Similar to Winter and Hawthorne (the Perspective book),  Michael Pocock, Gailyn Van Rheenen, and Douglas McConnell combined the works of various authors into one missiologoy book. The main difference being that each chapter of The Changing Face of World Missions was written expressly for the book instead of being chosen from previously published works and compiled, like the Perspectives book.

In the introduction, Pocock, van Rheenen and McConnell lay out the missions theology they used to create their book.

“We hope this book will positively affect the progress of the missionary task, not simply in numerical expansion but also in qualitative depth . . . Such engagement involves a renewed focus on God's glory and a renewed love for one another.”  

This focus on the glory of God is very similar to the theology of missions promoted by John Piper in his book Let the Nations be Glad! The Supremacy of God in Missions. [@more@]

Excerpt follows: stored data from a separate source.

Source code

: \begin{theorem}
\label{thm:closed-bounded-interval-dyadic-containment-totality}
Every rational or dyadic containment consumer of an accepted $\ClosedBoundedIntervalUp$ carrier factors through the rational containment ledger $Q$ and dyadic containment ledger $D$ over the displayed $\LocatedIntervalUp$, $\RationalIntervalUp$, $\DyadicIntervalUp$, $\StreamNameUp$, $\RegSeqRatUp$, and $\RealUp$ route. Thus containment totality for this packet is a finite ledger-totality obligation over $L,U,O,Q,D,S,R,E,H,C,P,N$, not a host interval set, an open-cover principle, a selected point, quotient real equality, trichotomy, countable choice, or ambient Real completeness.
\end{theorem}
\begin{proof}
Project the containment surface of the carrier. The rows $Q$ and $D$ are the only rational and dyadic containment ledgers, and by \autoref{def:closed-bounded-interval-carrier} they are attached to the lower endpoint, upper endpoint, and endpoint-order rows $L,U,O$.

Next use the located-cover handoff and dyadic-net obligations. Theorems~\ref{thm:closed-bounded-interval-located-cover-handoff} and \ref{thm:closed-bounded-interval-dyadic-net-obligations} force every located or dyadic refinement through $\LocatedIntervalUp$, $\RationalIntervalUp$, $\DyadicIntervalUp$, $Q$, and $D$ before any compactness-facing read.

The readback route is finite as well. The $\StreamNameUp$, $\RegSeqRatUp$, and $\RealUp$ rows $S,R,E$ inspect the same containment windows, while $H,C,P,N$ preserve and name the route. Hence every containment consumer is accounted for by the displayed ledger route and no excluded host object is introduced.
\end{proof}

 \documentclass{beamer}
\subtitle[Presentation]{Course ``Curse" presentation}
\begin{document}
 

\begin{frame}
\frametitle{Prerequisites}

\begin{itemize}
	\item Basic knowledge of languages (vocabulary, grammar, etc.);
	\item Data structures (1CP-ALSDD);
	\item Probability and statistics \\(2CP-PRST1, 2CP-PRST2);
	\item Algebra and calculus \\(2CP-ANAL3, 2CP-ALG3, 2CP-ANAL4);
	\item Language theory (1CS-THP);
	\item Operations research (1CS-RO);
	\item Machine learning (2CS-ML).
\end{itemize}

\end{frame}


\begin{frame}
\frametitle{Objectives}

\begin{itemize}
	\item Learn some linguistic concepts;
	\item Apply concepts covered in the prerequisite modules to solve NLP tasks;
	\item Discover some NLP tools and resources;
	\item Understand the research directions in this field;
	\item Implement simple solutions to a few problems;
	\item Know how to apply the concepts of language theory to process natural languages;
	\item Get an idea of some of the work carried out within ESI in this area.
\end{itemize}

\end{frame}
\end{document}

With a name like The Changing Face of World Missions: Engaging Contemporary Issues and Trends, you would expect to find a plethora of trends and issues facing world missions. Pocock, van Rheenen and McConnell follow through on their book title and provide twelve trends and issues within three contexts:

  1. the global context
  2. the missional context
  3. the strategic context

They also make a point to differentiate between a trend and an issue. To them, trends are “what is characteristically happening and they intensify over a period of time.”  Issues, on the other hand, are “points often raised by those trends that become the focus of debate.”

Within these twelve trends and issues, there are three main themes that run throughout the book:

  1. disillusionment with modernity
  2. use of modern technology
  3. the shift of Christianity from the West to majority world cultures.

The first theme, disillusionment with modernity, refers to the syncretism of Western Christianity with Western Enlightenment principles that left modern missionaries ignorant of “key elements of the supernatural.”  

The second main theme of the book is the increased use of modern technology. While generally a good thing, in several cases the reliance on modern technology has created “tension between those who have access to certain capabilities and those who do not . . .”  

Pocock, van Rheenen and McConnell define the term “majority world” as that “part of the world's population living outside Europe and North America.”  The shift of Christianity from the West to majority world cultures is a major theme throughout the book as this shift affects all areas of world missions. The authors even go as far as to state that:

“North American evangelical schools and their graduates can remain relevant only to the extent that they read, listen, and interact with believers from around the world about the conduct of the missionary enterprise.”

In summary, the authors of The Changing Face of World Missions promote a theology of missions based upon God's glory and the love for one another. Surrounding this missions theology are the main themes of disillusionment of modernity, technology, and the shift of Christianity from the West to majority world cultures.

These three themes weave their ways through all twelve trends and issues discussed in the book. In an ironic way, the three themes of the book are also the three main challenges that face the Global Church in world missions today.